Over een prejudiciële vraag dient uitspraak te worden gedaan wanneer het Hof door het door de nationale rechter overgelegde dossier en de door partijen in het hoofdgeding ingediende schriftelijke opmerkingen voldoende is voorgelicht en bijgevolg in staat is, de regels van gemeenschapsrecht uit te leggen in het licht van de situatie die in het hoofdgeding aan de orde is.
2. Uit de duidelijke bewoordingen van artikel 5 van richtlijn 84/5, inzake de onderlinge aanpassing van de wetgevingen der Lid-Staten betreffende de verzekering tegen de wettelijke aansprakelijkheid waartoe de deelneming aan het verkeer van motorrijtuigen aanleiding kan geven, volgt, dat de Lid-Staten weliswaar uiterlijk op 31 december 1987 hun nationale bepalingen dienden te wijzigen, doch deze slechts dienden toe te passen voor de dekking van verzekerde gebeurtenissen die vanaf 31 december 1988 plaatsvonden.

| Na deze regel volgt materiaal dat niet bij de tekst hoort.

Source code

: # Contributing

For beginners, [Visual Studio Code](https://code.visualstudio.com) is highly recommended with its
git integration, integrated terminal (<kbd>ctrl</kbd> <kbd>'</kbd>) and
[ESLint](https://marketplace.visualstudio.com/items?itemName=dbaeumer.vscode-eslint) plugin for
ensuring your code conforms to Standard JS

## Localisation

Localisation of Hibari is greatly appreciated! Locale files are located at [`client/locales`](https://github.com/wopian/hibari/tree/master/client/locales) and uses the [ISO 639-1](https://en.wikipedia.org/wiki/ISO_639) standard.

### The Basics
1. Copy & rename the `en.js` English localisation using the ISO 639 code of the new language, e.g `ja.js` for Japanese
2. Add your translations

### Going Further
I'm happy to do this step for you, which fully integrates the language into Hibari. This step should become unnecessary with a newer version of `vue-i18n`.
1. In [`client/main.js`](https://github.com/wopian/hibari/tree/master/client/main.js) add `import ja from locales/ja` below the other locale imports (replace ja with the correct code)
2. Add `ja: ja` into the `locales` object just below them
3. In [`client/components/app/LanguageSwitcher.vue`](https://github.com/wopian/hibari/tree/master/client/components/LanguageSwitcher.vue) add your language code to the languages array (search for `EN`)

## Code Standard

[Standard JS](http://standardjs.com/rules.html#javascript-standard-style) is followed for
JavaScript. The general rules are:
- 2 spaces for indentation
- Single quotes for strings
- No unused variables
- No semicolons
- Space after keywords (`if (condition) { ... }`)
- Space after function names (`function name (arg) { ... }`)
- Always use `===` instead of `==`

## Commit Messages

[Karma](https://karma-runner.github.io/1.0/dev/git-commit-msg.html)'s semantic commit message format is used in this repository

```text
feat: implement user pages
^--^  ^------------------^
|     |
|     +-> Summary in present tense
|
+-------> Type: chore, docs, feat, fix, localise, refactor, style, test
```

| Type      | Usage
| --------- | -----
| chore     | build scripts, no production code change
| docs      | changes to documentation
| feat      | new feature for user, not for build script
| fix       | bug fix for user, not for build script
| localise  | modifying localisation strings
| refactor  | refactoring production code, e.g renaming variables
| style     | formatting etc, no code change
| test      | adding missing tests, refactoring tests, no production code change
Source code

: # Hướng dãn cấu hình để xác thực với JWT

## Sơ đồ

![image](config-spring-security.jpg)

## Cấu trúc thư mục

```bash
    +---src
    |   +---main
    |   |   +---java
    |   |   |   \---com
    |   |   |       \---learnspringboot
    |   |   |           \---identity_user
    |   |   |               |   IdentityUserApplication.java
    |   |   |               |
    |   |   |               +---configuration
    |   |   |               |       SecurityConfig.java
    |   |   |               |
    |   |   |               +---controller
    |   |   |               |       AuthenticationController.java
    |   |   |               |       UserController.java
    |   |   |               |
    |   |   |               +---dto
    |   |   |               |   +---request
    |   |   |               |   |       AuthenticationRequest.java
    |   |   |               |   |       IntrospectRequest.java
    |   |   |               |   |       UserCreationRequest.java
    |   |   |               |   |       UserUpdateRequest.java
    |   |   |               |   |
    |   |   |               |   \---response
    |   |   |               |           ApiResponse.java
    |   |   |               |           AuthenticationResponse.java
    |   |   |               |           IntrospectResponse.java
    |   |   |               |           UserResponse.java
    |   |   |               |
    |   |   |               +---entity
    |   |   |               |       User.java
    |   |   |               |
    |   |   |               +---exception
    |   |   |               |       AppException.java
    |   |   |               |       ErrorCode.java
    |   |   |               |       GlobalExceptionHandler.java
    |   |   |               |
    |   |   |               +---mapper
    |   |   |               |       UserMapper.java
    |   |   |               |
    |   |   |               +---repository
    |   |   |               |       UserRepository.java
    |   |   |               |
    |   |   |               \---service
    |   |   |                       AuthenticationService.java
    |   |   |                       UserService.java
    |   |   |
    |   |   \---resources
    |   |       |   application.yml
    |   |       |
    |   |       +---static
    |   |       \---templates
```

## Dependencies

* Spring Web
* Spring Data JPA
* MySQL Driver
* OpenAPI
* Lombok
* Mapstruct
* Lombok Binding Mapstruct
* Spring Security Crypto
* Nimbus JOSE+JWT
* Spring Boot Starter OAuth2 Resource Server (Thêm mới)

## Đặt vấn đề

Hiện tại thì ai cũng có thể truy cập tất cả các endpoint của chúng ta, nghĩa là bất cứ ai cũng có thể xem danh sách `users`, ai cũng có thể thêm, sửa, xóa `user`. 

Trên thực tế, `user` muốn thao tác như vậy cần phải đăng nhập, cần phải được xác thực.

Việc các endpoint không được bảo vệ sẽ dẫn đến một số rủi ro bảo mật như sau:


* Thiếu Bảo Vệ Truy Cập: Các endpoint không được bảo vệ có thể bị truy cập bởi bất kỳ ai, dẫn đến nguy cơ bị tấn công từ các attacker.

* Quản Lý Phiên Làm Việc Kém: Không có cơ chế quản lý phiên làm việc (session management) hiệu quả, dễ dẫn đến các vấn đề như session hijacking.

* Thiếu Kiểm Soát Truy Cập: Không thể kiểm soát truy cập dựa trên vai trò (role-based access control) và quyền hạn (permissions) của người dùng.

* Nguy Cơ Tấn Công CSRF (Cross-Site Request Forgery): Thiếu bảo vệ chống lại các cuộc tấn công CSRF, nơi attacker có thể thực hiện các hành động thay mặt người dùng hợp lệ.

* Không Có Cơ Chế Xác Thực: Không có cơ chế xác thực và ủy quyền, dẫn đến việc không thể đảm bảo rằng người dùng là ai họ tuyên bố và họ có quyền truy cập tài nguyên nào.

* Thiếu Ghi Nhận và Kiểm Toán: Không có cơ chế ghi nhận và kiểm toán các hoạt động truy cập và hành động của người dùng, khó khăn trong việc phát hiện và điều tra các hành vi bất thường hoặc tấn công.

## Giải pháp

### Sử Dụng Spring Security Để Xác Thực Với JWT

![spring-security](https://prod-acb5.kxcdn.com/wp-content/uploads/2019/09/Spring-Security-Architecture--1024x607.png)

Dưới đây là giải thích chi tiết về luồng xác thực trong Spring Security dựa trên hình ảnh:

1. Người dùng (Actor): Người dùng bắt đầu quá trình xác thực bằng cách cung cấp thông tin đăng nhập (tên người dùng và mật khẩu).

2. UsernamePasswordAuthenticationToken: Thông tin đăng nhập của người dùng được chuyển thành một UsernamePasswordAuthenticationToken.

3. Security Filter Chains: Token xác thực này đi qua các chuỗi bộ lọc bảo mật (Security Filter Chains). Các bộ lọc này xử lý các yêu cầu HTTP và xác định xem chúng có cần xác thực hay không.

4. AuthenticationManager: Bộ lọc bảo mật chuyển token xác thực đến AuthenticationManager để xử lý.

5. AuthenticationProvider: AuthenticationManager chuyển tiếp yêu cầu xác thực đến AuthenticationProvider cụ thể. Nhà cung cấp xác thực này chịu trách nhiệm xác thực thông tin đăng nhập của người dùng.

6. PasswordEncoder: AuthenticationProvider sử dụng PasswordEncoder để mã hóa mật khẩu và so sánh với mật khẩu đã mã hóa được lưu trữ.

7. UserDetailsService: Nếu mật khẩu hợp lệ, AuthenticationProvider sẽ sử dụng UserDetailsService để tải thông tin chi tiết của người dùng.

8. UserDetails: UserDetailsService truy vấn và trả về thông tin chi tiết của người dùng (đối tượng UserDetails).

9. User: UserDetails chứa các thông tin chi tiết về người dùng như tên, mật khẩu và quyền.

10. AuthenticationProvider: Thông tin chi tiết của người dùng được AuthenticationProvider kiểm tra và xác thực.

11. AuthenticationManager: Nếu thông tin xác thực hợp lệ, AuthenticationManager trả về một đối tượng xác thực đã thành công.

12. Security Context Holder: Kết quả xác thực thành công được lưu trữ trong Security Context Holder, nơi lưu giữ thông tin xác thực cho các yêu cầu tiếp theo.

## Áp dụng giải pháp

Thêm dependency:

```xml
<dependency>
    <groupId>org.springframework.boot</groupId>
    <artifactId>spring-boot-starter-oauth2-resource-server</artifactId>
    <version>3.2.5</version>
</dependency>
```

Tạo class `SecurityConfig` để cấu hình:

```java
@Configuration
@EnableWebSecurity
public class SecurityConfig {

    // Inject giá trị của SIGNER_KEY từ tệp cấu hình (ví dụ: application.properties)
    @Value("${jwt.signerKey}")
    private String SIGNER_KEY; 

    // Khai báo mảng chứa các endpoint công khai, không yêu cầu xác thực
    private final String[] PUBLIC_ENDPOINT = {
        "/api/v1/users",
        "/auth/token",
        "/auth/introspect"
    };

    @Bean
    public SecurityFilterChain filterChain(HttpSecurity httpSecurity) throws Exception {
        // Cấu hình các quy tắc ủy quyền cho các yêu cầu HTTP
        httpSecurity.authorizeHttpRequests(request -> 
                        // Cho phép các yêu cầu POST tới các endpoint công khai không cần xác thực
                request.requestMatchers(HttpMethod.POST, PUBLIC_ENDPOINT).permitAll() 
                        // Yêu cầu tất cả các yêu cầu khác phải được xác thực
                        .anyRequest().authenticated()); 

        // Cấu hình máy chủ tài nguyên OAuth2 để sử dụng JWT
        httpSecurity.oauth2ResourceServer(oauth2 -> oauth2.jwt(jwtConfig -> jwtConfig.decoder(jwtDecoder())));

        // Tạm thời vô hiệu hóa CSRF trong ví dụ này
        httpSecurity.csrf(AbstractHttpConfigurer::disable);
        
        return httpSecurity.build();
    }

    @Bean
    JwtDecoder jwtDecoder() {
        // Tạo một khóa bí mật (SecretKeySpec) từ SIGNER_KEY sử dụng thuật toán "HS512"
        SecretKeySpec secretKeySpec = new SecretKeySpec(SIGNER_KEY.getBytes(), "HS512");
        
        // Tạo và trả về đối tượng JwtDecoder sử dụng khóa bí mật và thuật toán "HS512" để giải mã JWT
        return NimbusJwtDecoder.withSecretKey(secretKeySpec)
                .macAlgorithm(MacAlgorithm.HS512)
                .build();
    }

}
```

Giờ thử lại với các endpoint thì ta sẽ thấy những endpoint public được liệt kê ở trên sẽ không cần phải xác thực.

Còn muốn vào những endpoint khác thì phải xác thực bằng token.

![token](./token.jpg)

Nu particulieren zich voor de nationale rechter eerst dan op een richtlijn kunnen beroepen, wanneer de termijn voor inwerkingtreding van de nationale omzettingsbepalingen is verstreken, konden de bepalingen van voormelde richtlijn vóór de in artikel 5, lid 2, ervan vastgestelde datum van 31 december 1988 voor de particulieren geen rechten doen ontstaan die de nationale rechterlijke instanties moesten beschermen.